Besides the provision of the Code Pénal concerning attempt, there are a few other exceptions, of an earlier date, to the general rule. The Romans seemed to have followed the principle “dolus pro facto accipitur,”[149] at least if the crime attempted was a serious one.[150] A somewhat similar line was adopted by ancient Irish law. The general impression produced by the rules in the commentary to the Book of Aicill is, that the attempt to commit an injurious act was treated as equivalent to its commission, unless the result was very insignificant. Thus, if an attempt was made to slay, or to inflict an injury which would endure for life, and blood was shed, the fine was the same as if the attempt had succeeded; whereas, if the injury did not amount to the shedding of blood, the fine was reduced one-half.[151] And if a man went to kill one person and killed another by mistake, a fine for the intention, in addition to the fine due to the friends of the murdered man, was due to him whose death was intended, even though no injury was actually done to him.[152] In England, at the end of the Middle Ages, the will was taken for the deed in cases of obvious attempts to murder; but this rule appears to have been considered too severe—even in an age when death was the common punishment for felony—and to have fallen into disuse several centuries ago.[153]
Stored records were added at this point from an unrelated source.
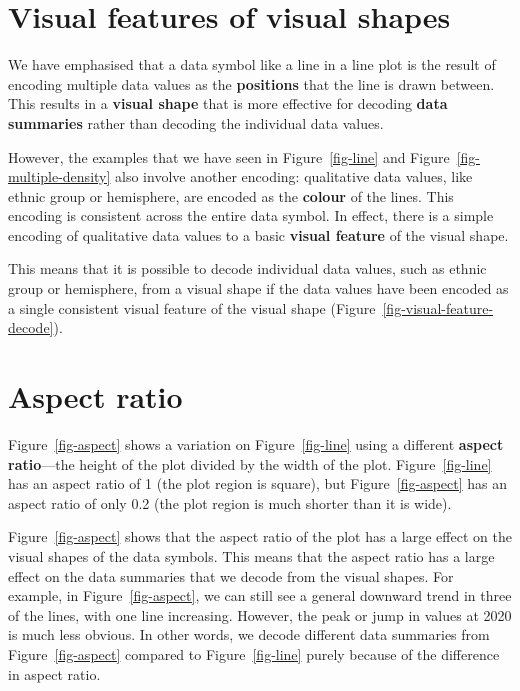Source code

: \documentclass[
  letterpaper,
  DIV=11,
  numbers=noendperiod]{scrreprt}
\begin{document}
\section{Visual features of visual shapes}\label{sec-vis-shape-feature}

We have emphasised that a data symbol like a line in a line plot is the
result of encoding multiple data values as the \textbf{positions} that
the line is drawn between. This results in a \textbf{visual shape} that
is more effective for decoding \textbf{data summaries} rather than
decoding the individual data values.

However, the examples that we have seen in Figure~\ref{fig-line} and
Figure~\ref{fig-multiple-density} also involve another encoding:
qualitative data values, like ethnic group or hemisphere, are encoded as
the \textbf{colour} of the lines. This encoding is consistent across the
entire data symbol. In effect, there is a simple encoding of qualitative
data values to a basic \textbf{visual feature} of the visual shape.

This means that it is possible to decode individual data values, such as
ethnic group or hemisphere, from a visual shape if the data values have
been encoded as a single consistent visual feature of the visual shape
(Figure~\ref{fig-visual-feature-decode}).

\section{Aspect ratio}\label{sec-aspect-ratio}

Figure~\ref{fig-aspect} shows a variation on Figure~\ref{fig-line} using
a different \textbf{aspect ratio}---the height of the plot divided by
the width of the plot. Figure~\ref{fig-line} has an aspect ratio of 1
(the plot region is square), but Figure~\ref{fig-aspect} has an aspect
ratio of only 0.2 (the plot region is much shorter than it is wide).

Figure~\ref{fig-aspect} shows that the aspect ratio of the plot has a
large effect on the visual shapes of the data symbols. This means that
the aspect ratio has a large effect on the data summaries that we decode
from the visual shapes. For example, in Figure~\ref{fig-aspect}, we can
still see a general downward trend in three of the lines, with one line
increasing. However, the peak or jump in values at 2020 is much less
obvious. In other words, we decode different data summaries from
Figure~\ref{fig-aspect} compared to Figure~\ref{fig-line} purely because
of the difference in aspect ratio.
\end{document}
[149] Digesta, xlviii. 8. 7.

[150] Seeger, Versuch der Verbrechen nach römischcm Recht, pp. 1, 2, 49. Idem, Versuch der Verbrechen in der Wissenschaft des Mittelalters, p. 9. Mommsen, Römisches Strafrecht, p. 97 sq. Apuleius, Florida, iv. 20:—“In maleficiis etiam cogitata scelera non perfecta adhuc vindicantur, cruenta mente, pura manu. Ergo sicut ad poenam sufficit meditari punienda.”
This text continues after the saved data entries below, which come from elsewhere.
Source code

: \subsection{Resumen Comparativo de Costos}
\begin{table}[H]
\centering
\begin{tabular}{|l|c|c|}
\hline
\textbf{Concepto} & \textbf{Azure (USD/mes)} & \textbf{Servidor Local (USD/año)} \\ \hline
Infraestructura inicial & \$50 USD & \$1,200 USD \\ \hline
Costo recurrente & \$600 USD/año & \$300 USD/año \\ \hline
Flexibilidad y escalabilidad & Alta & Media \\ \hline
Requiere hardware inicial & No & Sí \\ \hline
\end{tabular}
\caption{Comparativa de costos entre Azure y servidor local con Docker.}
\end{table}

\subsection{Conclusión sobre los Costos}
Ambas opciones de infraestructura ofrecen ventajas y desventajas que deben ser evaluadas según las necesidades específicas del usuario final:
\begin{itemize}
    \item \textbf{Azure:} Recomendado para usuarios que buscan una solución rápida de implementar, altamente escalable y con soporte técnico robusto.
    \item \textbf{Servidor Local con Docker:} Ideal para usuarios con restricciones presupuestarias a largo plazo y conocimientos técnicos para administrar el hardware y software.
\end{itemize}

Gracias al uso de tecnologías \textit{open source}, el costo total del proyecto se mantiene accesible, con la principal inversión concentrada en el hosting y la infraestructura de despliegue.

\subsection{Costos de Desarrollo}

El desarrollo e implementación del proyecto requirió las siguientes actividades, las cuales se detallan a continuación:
[151] Ancient Laws of Ireland, iii. pp. cviii. sq. 139.

[152] Cherry, Growth of Criminal Law in Ancient Communities, p. 32.

[153] Stephen, op. cit. ii. 222 sq. Thomas Smith, Common-wealth of England, p. 194 sq.
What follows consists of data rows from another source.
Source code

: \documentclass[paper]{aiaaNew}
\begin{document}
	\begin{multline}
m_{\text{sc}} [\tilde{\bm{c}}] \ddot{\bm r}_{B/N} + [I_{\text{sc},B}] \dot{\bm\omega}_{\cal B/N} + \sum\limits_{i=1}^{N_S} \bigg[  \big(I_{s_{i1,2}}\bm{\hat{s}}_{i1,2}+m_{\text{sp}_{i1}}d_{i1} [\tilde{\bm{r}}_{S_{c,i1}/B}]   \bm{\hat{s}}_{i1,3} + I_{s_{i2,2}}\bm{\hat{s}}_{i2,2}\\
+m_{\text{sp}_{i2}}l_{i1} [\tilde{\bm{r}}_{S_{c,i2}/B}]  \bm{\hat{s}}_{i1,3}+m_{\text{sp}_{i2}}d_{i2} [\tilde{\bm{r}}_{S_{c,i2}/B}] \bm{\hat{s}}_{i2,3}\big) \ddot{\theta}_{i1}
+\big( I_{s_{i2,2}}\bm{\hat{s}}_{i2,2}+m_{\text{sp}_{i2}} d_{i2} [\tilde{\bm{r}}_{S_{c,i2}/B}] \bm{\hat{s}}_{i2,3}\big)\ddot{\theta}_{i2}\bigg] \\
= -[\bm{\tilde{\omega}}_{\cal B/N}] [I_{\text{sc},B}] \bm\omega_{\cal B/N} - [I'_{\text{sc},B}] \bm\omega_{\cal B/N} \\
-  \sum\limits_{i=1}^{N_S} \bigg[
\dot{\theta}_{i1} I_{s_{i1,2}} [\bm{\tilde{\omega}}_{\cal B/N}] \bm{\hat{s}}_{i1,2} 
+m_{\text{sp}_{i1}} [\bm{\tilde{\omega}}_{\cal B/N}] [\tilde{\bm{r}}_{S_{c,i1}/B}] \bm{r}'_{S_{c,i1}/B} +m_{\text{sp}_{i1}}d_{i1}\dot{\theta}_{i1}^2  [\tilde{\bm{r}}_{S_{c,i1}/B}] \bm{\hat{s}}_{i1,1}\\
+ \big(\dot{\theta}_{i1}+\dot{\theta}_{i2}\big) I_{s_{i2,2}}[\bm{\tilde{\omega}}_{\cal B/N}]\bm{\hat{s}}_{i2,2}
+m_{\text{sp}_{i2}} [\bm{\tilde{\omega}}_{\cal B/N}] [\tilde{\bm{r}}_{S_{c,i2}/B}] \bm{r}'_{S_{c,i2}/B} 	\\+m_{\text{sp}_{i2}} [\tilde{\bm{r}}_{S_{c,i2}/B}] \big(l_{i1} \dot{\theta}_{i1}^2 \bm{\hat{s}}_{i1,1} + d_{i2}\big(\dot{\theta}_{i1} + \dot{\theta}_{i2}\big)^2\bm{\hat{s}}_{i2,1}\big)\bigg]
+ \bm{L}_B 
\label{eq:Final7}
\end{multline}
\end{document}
The question, which attempts should be punished, and even the elementary question, what constitutes an attempt, have been answered differently by different jurists and legislators.[154] In England all attempts whatever to commit indictable offences, whether felonies or misdemeanours, are punishable by law.[155] The French[156] and German[157] codes, on the other hand, do not punish, except in a few particular cases, attempts to commit délits or Verbrechen, that is, what the English jurists would describe as misdemeanours.